**EXERCISE OBJECTIVE:** Omit the images, then output each of the records below exactly.
(SUPPLIED MATERIAL begins)
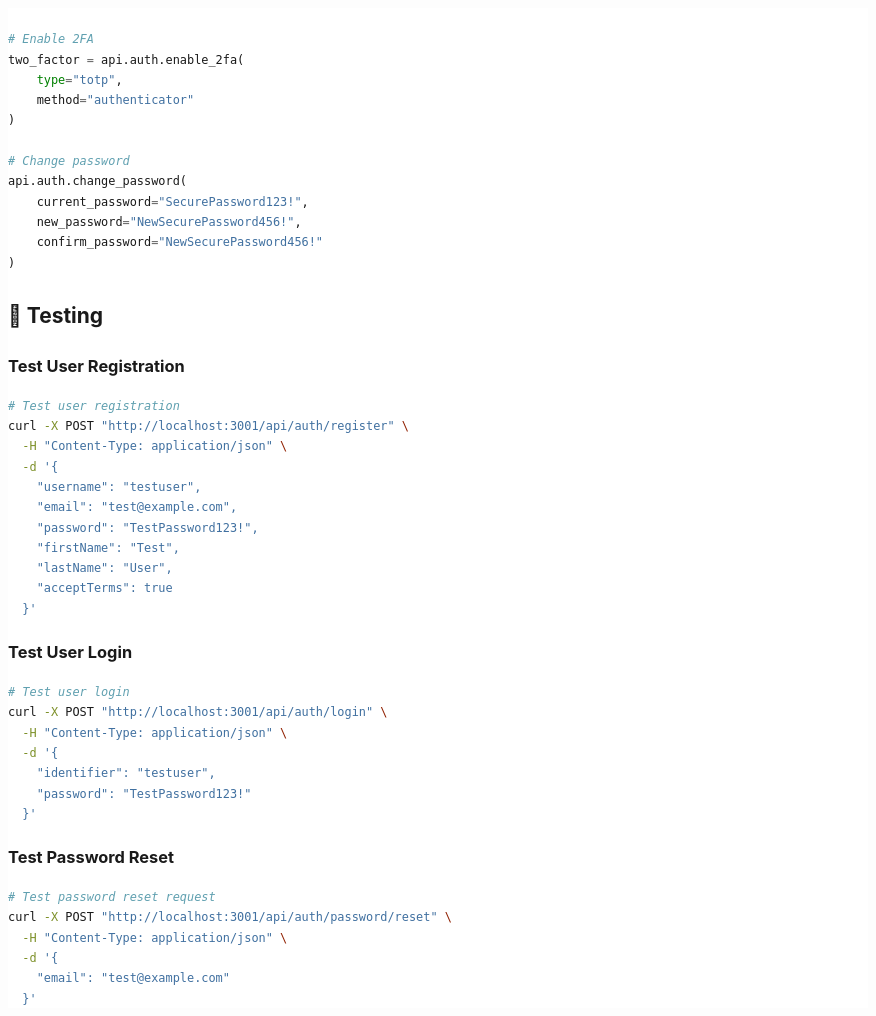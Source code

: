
 ```python

# Enable 2FA
two_factor = api.auth.enable_2fa(
    type="totp",
    method="authenticator"
)

# Change password
api.auth.change_password(
    current_password="SecurePassword123!",
    new_password="NewSecurePassword456!",
    confirm_password="NewSecurePassword456!"
)
```

## 🧪 Testing

### Test User Registration
```bash
# Test user registration
curl -X POST "http://localhost:3001/api/auth/register" \
  -H "Content-Type: application/json" \
  -d '{
    "username": "testuser",
    "email": "test@example.com",
    "password": "TestPassword123!",
    "firstName": "Test",
    "lastName": "User",
    "acceptTerms": true
  }'
```

### Test User Login
```bash
# Test user login
curl -X POST "http://localhost:3001/api/auth/login" \
  -H "Content-Type: application/json" \
  -d '{
    "identifier": "testuser",
    "password": "TestPassword123!"
  }'
```

### Test Password Reset
```bash
# Test password reset request
curl -X POST "http://localhost:3001/api/auth/password/reset" \
  -H "Content-Type: application/json" \
  -d '{
    "email": "test@example.com"
  }'
```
(SUPPLIED MATERIAL ends)
**RESULT:**
Source code

:
 ```python

# Enable 2FA
two_factor = api.auth.enable_2fa(
    type="totp",
    method="authenticator"
)

# Change password
api.auth.change_password(
    current_password="SecurePassword123!",
    new_password="NewSecurePassword456!",
    confirm_password="NewSecurePassword456!"
)
```

## 🧪 Testing

### Test User Registration
```bash
# Test user registration
curl -X POST "http://localhost:3001/api/auth/register" \
  -H "Content-Type: application/json" \
  -d '{
    "username": "testuser",
    "email": "test@example.com",
    "password": "TestPassword123!",
    "firstName": "Test",
    "lastName": "User",
    "acceptTerms": true
  }'
```

### Test User Login
```bash
# Test user login
curl -X POST "http://localhost:3001/api/auth/login" \
  -H "Content-Type: application/json" \
  -d '{
    "identifier": "testuser",
    "password": "TestPassword123!"
  }'
```

### Test Password Reset
```bash
# Test password reset request
curl -X POST "http://localhost:3001/api/auth/password/reset" \
  -H "Content-Type: application/json" \
  -d '{
    "email": "test@example.com"
  }'
```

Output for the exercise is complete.